The door was opened by a pretty blond girl wearing a kimono. She had a towel wrapped around her hair, bare feet, and pink toenails. She did not seem surprised by Hunter. Nothing surprised her.

“I didn’t expect to find anyone in,” Hunter said. “ I thought you were all at the university.” He would have liked to mention grants, taxpayers’ money, but felt his disapproval would be lost on her.

“No,” she said vaguely. “ Not today. No lectures. I’ll be going in to the library later.”

She looked briefly at his identification card and stood aside to let him into a poorly lit hall. The plaster was peeling onto the floor, and as she walked ahead of him into the living room he saw the small white pieces stuck to the soles of her feet.

The living room was large and well proportioned but almost empty. A huge Japanese paper lampshade hung from the ceiling. There was a settee with a pine frame and brown cushions and an expensive stereo with a shelf of cassettes and a box of records.
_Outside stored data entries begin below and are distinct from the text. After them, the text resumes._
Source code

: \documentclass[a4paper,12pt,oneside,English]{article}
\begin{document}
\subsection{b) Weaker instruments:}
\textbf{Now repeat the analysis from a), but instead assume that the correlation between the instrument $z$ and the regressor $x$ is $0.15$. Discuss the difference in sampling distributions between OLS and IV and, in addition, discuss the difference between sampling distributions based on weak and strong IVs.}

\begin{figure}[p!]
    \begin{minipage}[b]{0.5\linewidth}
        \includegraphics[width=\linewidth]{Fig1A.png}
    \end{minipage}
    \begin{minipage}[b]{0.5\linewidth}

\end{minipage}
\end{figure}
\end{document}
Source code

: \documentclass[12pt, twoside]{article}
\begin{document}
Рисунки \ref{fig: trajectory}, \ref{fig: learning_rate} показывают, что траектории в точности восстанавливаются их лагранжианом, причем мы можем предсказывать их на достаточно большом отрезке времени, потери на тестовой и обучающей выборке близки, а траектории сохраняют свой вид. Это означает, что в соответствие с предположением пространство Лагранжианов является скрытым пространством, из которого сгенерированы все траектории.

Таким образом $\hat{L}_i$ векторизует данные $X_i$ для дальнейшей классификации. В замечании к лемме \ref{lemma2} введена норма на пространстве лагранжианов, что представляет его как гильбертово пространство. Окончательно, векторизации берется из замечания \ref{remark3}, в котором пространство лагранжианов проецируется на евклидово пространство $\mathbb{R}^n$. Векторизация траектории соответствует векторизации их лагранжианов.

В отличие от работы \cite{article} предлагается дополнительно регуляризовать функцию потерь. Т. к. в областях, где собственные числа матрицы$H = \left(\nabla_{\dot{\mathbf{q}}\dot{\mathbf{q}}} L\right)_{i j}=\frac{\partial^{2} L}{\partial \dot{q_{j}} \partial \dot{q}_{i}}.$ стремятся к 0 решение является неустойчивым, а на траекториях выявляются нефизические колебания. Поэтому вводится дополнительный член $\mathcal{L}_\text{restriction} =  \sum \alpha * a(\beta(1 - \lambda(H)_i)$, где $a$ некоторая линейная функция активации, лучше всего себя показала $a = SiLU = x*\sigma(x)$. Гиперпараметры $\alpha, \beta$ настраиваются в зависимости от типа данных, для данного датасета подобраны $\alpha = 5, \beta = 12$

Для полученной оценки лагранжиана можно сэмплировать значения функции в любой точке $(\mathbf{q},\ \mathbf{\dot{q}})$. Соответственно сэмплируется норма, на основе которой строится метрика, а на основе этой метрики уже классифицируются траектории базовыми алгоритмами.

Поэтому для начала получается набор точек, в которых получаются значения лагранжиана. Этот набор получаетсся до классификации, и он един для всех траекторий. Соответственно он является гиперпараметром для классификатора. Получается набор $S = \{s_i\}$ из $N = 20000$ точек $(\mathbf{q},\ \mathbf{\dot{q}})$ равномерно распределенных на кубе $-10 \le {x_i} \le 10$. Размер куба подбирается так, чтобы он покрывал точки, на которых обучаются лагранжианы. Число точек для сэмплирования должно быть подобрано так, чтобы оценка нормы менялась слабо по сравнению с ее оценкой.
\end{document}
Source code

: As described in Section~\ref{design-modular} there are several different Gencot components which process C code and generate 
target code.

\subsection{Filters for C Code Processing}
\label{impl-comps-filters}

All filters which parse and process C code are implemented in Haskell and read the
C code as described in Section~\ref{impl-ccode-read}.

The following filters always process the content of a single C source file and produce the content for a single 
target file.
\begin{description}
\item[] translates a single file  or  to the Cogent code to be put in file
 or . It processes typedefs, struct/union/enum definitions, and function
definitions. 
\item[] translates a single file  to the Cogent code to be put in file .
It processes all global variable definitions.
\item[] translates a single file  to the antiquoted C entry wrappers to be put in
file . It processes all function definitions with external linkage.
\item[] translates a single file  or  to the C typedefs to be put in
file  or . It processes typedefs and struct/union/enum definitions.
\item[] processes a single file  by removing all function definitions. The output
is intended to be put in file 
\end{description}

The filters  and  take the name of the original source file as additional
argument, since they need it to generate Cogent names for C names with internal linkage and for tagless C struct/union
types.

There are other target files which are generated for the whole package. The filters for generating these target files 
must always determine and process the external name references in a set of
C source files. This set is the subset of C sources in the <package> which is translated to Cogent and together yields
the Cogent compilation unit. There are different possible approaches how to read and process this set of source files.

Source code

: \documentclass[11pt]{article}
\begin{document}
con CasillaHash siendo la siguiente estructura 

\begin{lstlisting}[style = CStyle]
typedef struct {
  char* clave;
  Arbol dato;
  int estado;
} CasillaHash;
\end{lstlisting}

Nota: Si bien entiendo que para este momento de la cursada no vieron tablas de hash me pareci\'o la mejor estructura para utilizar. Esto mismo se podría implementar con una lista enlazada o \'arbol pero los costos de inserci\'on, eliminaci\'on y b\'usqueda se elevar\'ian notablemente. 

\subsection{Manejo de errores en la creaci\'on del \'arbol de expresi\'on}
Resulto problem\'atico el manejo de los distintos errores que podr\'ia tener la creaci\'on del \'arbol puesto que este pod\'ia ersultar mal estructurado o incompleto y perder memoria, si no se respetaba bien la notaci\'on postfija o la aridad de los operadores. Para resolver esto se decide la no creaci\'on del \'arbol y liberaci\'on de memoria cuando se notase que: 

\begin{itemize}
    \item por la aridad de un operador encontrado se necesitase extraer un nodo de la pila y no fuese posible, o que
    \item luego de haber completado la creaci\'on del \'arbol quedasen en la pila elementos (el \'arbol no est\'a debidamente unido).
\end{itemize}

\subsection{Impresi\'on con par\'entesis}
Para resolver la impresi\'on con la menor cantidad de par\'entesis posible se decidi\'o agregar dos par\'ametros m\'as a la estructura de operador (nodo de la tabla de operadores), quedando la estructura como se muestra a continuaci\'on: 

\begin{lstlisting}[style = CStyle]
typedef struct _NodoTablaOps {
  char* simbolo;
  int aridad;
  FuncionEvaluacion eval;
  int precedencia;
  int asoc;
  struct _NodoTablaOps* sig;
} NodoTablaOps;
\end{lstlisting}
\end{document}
The carpet was threadbare and not very clean. Hunter sat gingerly on the settee. He could feel the wooden struts of the frame through the thin padding of the cushion.

“Sorry,” she said. “It isn’t very comfortable.” She sat on the floor, her long, smooth legs straight before her, her ankles crossed. She began to dry her hair.

“What do you want?” she asked.

“You had a party on Saturday night,” he said.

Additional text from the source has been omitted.